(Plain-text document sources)
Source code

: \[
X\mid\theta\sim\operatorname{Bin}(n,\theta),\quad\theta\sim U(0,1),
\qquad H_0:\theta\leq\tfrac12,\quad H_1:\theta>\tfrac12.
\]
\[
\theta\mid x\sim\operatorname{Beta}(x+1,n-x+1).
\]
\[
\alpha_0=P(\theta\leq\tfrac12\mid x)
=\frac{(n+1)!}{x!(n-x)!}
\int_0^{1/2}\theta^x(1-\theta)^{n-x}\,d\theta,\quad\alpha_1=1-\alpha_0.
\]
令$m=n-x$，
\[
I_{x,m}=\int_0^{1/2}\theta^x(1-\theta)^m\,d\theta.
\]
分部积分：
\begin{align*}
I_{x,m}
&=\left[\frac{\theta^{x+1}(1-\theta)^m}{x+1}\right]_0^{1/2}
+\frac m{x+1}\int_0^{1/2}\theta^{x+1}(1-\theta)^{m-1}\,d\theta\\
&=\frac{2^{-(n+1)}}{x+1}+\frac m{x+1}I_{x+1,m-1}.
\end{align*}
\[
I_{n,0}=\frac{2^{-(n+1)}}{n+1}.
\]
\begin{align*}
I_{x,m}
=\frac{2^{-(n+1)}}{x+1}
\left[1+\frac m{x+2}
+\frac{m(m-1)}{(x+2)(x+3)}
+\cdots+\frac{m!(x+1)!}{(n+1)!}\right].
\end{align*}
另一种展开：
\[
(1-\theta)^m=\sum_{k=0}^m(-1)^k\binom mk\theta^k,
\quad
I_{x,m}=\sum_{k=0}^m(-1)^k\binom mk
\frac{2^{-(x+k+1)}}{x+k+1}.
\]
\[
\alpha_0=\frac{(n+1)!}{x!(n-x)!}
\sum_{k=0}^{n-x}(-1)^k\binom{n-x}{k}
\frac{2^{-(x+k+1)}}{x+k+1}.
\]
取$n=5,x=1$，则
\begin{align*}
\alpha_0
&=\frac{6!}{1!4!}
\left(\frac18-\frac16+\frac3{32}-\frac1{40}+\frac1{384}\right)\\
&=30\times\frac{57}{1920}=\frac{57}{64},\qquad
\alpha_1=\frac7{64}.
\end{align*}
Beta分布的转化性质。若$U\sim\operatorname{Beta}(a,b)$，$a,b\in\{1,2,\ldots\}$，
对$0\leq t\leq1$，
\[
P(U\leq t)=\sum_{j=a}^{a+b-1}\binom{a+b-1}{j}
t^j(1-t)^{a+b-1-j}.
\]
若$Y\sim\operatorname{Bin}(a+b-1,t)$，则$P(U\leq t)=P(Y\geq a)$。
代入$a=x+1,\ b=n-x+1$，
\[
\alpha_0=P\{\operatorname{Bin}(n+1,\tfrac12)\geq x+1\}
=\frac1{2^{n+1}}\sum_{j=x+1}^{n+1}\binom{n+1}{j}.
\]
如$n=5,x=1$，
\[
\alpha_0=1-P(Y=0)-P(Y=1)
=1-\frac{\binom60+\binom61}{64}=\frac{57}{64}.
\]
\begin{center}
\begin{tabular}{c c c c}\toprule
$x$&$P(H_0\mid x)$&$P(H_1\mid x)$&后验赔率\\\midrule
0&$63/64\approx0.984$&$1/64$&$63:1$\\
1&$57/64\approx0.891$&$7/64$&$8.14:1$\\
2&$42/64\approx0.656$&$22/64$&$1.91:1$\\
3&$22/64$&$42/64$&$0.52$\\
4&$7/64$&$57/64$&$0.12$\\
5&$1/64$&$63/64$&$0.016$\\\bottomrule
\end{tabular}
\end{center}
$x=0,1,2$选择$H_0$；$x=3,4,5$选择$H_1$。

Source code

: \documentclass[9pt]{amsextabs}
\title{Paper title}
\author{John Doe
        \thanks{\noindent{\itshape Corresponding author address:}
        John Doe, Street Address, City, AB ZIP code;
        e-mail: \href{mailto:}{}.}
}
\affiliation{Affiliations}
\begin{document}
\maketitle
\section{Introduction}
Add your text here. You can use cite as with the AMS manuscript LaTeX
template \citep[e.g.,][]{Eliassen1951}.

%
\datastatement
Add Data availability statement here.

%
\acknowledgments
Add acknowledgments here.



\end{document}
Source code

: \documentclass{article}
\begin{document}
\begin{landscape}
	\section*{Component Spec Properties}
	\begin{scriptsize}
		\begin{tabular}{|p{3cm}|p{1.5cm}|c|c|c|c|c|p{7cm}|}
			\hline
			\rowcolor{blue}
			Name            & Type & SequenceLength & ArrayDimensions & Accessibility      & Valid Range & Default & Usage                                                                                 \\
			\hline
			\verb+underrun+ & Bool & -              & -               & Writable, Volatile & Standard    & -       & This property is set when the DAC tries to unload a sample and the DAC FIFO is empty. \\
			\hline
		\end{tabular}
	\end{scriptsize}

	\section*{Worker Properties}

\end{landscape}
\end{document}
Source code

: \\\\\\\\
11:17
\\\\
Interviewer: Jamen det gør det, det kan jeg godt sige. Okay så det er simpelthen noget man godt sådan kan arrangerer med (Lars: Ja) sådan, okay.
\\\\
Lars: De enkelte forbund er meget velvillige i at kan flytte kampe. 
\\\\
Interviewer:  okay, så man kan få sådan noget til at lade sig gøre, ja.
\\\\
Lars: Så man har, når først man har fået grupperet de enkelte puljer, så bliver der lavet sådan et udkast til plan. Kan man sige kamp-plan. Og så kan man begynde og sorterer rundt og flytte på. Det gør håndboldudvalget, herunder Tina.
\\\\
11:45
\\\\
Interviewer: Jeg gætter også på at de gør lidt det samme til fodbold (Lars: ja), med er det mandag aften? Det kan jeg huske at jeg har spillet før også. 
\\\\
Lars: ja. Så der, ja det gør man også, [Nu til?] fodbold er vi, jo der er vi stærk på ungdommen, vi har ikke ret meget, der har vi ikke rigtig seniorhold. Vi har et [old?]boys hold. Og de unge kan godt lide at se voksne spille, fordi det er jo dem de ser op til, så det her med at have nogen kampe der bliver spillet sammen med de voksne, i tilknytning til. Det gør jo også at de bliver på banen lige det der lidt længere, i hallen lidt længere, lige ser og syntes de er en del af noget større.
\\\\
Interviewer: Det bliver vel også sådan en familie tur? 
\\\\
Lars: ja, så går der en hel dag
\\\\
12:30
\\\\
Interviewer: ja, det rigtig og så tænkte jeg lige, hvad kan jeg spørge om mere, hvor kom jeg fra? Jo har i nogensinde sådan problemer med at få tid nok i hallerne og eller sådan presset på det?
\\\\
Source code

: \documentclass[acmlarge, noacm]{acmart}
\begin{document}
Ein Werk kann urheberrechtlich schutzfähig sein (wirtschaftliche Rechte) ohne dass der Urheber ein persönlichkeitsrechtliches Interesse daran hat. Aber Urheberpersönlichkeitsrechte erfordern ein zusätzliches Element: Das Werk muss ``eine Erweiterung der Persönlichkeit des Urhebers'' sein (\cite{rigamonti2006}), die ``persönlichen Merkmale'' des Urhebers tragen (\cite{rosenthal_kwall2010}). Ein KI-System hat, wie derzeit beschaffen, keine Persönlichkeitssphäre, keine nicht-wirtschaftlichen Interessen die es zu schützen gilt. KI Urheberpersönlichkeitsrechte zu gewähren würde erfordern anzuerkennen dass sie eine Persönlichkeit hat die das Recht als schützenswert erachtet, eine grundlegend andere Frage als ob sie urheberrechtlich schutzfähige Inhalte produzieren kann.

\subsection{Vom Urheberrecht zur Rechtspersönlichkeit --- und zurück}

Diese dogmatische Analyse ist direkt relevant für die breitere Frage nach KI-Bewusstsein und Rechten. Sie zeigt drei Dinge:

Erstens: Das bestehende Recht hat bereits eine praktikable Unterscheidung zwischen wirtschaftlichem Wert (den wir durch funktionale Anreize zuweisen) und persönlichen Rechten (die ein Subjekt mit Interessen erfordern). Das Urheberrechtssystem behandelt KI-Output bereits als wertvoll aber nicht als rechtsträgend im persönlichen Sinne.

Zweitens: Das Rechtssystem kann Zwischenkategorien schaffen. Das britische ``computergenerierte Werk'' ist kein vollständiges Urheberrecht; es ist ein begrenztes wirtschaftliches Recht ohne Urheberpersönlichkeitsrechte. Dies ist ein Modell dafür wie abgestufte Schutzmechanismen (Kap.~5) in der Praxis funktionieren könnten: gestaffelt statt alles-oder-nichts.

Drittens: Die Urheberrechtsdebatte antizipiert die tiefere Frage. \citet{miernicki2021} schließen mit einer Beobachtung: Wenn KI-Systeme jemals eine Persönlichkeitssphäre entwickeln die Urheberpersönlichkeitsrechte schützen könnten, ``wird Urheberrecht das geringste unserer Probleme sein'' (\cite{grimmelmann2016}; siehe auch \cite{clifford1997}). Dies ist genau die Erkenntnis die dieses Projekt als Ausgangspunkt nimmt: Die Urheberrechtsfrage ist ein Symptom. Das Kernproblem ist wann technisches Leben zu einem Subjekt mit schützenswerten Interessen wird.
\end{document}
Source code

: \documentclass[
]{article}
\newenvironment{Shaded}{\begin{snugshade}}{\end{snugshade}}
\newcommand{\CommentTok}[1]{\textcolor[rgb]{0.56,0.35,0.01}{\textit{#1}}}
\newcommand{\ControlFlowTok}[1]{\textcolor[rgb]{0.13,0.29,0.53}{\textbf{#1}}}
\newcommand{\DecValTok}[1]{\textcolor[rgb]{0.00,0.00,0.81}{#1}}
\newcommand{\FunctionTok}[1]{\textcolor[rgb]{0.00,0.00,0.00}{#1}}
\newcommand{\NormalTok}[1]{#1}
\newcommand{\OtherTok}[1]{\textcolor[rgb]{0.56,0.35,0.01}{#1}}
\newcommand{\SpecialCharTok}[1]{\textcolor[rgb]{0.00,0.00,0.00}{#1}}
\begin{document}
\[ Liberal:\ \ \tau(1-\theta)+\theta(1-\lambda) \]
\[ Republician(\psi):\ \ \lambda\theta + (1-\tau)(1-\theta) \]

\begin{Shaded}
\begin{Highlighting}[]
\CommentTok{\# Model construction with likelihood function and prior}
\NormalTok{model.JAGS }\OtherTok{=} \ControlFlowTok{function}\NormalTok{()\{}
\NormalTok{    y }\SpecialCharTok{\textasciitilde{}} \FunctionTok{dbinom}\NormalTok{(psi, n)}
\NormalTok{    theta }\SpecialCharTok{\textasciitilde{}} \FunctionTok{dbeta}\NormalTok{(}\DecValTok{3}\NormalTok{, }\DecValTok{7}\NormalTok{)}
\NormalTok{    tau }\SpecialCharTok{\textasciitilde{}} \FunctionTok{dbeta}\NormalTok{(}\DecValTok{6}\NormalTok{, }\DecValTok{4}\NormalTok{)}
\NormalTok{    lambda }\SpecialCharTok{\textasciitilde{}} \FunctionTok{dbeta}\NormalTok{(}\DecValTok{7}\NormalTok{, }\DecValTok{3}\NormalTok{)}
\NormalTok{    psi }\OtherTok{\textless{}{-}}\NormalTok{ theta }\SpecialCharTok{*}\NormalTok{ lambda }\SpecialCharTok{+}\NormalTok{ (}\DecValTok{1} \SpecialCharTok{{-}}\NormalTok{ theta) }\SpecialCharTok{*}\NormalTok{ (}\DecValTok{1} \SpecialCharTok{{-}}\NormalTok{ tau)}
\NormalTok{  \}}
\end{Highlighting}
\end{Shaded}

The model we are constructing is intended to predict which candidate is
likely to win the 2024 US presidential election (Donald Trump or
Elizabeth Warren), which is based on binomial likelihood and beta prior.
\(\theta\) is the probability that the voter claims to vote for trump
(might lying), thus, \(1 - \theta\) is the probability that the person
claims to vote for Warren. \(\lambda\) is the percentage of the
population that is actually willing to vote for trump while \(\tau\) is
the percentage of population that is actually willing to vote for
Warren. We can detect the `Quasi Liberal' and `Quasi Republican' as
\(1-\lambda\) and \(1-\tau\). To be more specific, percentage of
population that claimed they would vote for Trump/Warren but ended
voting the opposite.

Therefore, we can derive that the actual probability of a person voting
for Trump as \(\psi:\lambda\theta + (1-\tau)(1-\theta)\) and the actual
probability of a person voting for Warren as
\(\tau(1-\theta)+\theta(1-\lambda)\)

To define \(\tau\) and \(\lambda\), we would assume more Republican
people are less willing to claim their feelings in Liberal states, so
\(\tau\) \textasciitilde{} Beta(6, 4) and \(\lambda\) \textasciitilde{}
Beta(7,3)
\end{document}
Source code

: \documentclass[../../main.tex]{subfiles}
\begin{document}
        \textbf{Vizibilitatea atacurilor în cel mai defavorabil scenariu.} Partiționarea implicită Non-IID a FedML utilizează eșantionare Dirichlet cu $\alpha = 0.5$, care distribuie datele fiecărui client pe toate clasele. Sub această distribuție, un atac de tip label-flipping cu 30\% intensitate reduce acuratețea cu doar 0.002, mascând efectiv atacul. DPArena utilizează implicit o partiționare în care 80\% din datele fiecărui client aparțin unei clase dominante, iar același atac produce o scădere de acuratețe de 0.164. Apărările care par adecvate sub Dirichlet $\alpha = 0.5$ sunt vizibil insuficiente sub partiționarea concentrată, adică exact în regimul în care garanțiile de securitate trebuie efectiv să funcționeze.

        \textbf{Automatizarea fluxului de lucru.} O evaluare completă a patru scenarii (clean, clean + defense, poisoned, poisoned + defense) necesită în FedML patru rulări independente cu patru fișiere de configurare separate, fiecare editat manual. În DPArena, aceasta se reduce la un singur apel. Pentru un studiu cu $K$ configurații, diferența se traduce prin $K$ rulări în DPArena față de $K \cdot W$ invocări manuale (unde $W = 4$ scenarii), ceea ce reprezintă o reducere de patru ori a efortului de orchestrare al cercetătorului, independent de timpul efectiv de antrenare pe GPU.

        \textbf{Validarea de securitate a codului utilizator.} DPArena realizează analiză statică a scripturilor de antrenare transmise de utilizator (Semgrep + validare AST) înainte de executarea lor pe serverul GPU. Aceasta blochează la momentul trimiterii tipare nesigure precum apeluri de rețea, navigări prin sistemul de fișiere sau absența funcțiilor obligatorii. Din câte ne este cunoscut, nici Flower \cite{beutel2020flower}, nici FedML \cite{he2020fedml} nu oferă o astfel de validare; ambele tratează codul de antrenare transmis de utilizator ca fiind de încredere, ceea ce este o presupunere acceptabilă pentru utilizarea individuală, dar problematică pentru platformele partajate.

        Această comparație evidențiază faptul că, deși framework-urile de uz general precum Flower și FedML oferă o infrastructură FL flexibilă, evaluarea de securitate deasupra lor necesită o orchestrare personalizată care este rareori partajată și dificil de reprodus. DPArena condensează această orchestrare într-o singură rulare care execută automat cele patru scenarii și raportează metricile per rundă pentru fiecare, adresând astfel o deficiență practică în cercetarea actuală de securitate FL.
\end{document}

EXERCISE DETAILS
Report every line in the data above in which the word "oferă" appears.

RESULT FOR THIS EXERCISE
        \textbf{Validarea de securitate a codului utilizator.} DPArena realizează analiză statică a scripturilor de antrenare transmise de utilizator (Semgrep + validare AST) înainte de executarea lor pe serverul GPU. Aceasta blochează la momentul trimiterii tipare nesigure precum apeluri de rețea, navigări prin sistemul de fișiere sau absența funcțiilor obligatorii. Din câte ne este cunoscut, nici Flower \cite{beutel2020flower}, nici FedML \cite{he2020fedml} nu oferă o astfel de validare; ambele tratează codul de antrenare transmis de utilizator ca fiind de încredere, ceea ce este o presupunere acceptabilă pentru utilizarea individuală, dar problematică pentru platformele partajate.
        Această comparație evidențiază faptul că, deși framework-urile de uz general precum Flower și FedML oferă o infrastructură FL flexibilă, evaluarea de securitate deasupra lor necesită o orchestrare personalizată care este rareori partajată și dificil de reprodus. DPArena condensează această orchestrare într-o singură rulare care execută automat cele patru scenarii și raportează metricile per rundă pentru fiecare, adresând astfel o deficiență practică în cercetarea actuală de securitate FL.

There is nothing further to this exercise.